Dr. Frank wrote before that the 0.43 ppm/day number is based on the assumption of random walk (0.43 ppm/day random walk gives about 8 ppm after a year which is the basic instrument accuracy spec). If the drift is continuous and persistent for more than a year as in Midis case, that assumption does not hold. In other words: The observation of a long term continuous ADC drift is far away from what Agilent engineers had seen and means that an ADC board maybe in risk.

Regards, Dieter

Sorry again, Dieter, but this 0.43 ppm/day criterion is not based on 'Random Walk' phenomenom, and I have never said so.  :palm:

Again and again, there was no , and there is no specified criterion for the annual drift of the resistor array inside U180.
When this serial batch problem occurred in about 2006, the agilent engineers have used the timely DCV drift specification of the 3458A, which is mostly caused by the LTZ1000A drift, and boiled that down to its theoretical 24h drift. The typical behavior of any thermally induced drift is a square-root one, see article from hp journal 4/89, with an annual drift of 8ppm/yr.
So the drift function can be written down as: dU(t)/Uref = 8ppm/yr * SQRT(t(hours)/8742h).
For t = 24h you get these ominous 0.42ppm.

First, this crude criterion has another flaw. If you have a 4ppm/yr. reference built in, this criterion is two times too high.

Second, this usual SQRT law will vanish after some years, and instead effects like popcorn noise, or random walk effects will get dominant.
So the drift of such references will probably never come to an end.

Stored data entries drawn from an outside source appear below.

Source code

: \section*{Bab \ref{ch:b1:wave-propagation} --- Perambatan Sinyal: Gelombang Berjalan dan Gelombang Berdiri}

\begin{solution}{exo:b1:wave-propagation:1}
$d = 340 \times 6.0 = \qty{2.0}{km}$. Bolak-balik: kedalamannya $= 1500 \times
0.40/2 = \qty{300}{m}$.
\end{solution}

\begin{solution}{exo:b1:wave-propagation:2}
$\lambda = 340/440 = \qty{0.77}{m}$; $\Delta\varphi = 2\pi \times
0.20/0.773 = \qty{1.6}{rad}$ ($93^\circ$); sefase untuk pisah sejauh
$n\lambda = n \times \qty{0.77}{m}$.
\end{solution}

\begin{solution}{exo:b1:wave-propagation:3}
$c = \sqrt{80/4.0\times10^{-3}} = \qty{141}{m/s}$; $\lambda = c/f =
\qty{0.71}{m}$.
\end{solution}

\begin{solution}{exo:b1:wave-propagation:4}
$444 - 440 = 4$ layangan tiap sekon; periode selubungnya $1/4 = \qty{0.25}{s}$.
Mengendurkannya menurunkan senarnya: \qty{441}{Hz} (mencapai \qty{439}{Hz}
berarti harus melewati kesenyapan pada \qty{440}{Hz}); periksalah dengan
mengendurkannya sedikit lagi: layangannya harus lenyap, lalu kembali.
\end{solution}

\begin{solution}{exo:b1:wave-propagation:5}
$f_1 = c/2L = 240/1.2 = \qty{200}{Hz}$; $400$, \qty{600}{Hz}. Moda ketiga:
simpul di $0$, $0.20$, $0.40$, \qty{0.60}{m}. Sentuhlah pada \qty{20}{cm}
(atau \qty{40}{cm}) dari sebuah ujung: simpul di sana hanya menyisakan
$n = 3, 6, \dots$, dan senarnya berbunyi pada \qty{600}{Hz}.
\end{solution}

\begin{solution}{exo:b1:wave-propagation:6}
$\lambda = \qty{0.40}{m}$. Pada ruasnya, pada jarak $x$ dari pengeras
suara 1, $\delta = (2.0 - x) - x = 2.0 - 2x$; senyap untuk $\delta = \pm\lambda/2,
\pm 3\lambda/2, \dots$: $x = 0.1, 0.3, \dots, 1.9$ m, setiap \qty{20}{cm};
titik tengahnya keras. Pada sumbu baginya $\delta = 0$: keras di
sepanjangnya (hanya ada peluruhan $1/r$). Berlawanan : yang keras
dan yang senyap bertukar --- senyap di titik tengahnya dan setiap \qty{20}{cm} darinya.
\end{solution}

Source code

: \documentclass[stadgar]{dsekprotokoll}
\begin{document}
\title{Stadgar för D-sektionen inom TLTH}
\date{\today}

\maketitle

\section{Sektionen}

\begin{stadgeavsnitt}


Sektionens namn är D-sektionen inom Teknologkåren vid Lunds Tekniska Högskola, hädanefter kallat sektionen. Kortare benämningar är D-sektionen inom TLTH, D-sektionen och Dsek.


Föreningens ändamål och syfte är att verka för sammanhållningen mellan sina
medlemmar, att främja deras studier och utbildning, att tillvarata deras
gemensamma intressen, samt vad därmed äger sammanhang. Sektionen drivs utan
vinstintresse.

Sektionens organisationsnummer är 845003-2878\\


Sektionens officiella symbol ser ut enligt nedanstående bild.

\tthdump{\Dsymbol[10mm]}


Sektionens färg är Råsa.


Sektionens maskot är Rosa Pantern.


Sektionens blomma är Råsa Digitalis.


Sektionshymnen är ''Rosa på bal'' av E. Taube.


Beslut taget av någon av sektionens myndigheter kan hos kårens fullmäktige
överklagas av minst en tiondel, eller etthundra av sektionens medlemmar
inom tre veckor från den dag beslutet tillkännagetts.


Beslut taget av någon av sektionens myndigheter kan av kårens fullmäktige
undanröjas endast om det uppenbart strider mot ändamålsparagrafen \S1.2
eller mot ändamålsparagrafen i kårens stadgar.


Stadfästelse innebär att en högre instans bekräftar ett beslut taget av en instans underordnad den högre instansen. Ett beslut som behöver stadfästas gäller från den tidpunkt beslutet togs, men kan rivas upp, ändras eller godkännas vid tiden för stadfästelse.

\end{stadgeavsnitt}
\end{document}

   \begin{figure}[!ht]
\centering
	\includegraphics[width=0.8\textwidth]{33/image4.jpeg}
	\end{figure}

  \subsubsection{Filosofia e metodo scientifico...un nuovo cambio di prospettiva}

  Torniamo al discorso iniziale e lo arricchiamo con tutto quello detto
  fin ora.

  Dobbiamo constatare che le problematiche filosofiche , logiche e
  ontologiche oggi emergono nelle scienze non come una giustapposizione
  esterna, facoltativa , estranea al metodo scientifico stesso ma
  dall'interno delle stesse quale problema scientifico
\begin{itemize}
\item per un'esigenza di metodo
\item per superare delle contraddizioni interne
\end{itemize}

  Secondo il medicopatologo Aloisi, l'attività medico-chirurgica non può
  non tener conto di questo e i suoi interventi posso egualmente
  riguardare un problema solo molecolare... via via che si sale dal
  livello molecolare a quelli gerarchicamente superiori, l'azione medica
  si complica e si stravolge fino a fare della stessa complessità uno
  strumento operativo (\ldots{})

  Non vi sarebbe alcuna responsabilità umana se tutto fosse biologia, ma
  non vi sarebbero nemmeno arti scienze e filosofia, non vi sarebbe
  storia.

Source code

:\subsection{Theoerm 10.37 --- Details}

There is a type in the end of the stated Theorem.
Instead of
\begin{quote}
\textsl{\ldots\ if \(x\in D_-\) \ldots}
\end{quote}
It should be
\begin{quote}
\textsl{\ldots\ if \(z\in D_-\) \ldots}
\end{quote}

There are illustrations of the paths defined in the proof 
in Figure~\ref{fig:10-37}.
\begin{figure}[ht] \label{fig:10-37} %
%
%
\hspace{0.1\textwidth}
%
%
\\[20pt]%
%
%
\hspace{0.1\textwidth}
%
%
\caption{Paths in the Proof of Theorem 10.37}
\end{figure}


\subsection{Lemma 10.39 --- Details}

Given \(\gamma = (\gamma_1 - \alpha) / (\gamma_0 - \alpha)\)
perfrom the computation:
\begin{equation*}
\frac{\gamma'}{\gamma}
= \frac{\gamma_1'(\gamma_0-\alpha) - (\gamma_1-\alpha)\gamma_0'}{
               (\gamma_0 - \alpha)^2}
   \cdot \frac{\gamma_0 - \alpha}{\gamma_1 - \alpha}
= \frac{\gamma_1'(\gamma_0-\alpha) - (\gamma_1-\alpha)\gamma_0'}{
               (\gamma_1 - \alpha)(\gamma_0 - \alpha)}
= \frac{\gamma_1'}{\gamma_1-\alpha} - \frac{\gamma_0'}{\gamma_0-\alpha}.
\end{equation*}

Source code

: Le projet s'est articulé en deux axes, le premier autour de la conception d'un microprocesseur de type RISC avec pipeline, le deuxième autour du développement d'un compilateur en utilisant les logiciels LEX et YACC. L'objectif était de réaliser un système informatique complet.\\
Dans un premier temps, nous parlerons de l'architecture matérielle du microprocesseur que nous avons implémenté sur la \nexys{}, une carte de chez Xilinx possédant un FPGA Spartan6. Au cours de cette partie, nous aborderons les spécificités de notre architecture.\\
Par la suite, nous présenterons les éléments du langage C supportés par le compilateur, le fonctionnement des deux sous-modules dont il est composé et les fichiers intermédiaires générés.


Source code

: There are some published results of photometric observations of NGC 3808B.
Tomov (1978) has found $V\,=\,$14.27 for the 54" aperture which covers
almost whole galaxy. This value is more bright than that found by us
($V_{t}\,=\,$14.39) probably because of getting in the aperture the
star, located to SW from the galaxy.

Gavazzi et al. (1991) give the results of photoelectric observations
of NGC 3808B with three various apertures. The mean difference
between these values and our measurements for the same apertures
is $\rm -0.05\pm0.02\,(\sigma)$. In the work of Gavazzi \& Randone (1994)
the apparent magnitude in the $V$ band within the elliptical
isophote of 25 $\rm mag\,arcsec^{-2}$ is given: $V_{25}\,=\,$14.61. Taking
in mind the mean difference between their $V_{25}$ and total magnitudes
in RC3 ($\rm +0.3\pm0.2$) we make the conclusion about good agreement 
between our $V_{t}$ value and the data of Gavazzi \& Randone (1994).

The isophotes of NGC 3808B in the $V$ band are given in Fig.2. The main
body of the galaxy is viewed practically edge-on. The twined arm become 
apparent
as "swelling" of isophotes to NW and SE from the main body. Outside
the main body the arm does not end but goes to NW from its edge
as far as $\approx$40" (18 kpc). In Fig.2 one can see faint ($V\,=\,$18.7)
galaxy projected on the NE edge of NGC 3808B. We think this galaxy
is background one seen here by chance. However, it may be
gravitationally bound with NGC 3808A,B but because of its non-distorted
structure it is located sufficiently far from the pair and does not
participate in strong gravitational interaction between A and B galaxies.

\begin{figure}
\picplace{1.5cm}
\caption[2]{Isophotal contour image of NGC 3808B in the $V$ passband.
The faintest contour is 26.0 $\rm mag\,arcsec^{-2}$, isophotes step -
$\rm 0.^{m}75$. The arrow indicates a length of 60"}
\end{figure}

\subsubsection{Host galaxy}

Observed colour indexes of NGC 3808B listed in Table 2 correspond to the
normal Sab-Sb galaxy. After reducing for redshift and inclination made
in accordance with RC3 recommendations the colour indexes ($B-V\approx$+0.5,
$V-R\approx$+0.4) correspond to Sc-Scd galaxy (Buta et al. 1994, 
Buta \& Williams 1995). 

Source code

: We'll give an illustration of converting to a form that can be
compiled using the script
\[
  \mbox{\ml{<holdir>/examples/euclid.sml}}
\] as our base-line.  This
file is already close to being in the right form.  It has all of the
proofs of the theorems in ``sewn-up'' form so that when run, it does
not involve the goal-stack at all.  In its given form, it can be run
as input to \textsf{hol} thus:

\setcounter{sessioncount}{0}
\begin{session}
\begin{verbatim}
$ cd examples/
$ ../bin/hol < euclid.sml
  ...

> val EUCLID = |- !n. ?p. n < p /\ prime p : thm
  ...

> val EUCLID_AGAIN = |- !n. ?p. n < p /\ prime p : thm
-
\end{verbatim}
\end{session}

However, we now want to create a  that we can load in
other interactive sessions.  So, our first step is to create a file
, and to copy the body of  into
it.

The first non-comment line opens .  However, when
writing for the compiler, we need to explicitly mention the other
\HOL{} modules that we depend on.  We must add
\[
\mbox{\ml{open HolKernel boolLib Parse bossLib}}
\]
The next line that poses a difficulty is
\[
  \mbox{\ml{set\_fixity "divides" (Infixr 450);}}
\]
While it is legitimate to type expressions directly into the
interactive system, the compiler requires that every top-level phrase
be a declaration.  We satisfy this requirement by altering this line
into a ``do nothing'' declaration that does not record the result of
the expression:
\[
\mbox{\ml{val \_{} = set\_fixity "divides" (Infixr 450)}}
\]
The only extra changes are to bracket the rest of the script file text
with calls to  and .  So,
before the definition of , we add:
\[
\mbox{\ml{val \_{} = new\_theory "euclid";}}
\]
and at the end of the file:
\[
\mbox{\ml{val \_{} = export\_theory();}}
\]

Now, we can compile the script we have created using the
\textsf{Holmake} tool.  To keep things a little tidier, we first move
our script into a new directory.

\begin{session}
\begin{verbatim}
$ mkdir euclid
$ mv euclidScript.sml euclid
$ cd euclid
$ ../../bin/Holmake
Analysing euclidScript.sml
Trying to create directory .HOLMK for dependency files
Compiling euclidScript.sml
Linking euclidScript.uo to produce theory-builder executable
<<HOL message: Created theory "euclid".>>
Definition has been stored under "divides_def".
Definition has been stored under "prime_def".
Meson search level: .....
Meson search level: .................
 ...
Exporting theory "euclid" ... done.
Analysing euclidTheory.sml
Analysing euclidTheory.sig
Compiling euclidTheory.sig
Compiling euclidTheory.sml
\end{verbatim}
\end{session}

For comparison, I show the timely drift of one of my LTZ1000 references (at 50°C), from 'First Light' to the actual status.
The measurement is done relative to the group of the other 7 references, using the 3458A only for comparing them.
So this measurement is an approximation only for the absolute timely drift, but supported by several baseline comparisons to calibrated standards (e.g. on MM2019).
The comparison is done on a monthly basis, so you see a lot of small jumps and humps on the order of 0.2ppm.
These are caused by the intermittent measurements, maybe also by other drift phenomenons.
In the end, this is my worst drifting reference.. if hp would implement the LTZ1000 as intended, i.e. at 50..60°C oven temperature only, for metrology purposes in a metrology grade environment, an annual drift rate of typically -0.8ppm/year could easily be achieved.

To demonstrate that such stability measurements can also be performed much smoother, I also show a continuous 24h experiment, comparing my 3458A versus an ultrastable Datron 7000 reference at constant room temperature (after 2h). There's no ACAL during these 24h. A combined noise of about 280nVeff, and small random jumps of +/- 0.1ppm can be observed. Both effects are caused mostly by the LTZ1000 / LTZ1000A references inside both instruments.

In the end, these are practical and realistic use cases for the 3458A, showing the general limitations of DCV stability measurements.
Another hint, my 3458A obviously does its job nicely, as no practical relevant drift of its U180 can be detected in this case.

Looking at these diagrams, this discussion, whether the theoretical 0.03ppm/day drift for the U180 of MiDi's 3458A, is' healthy', or not, to me seems to be really academic.

Frank




« Last Edit: July 26, 2020, 08:19:25 am by Dr. Frank »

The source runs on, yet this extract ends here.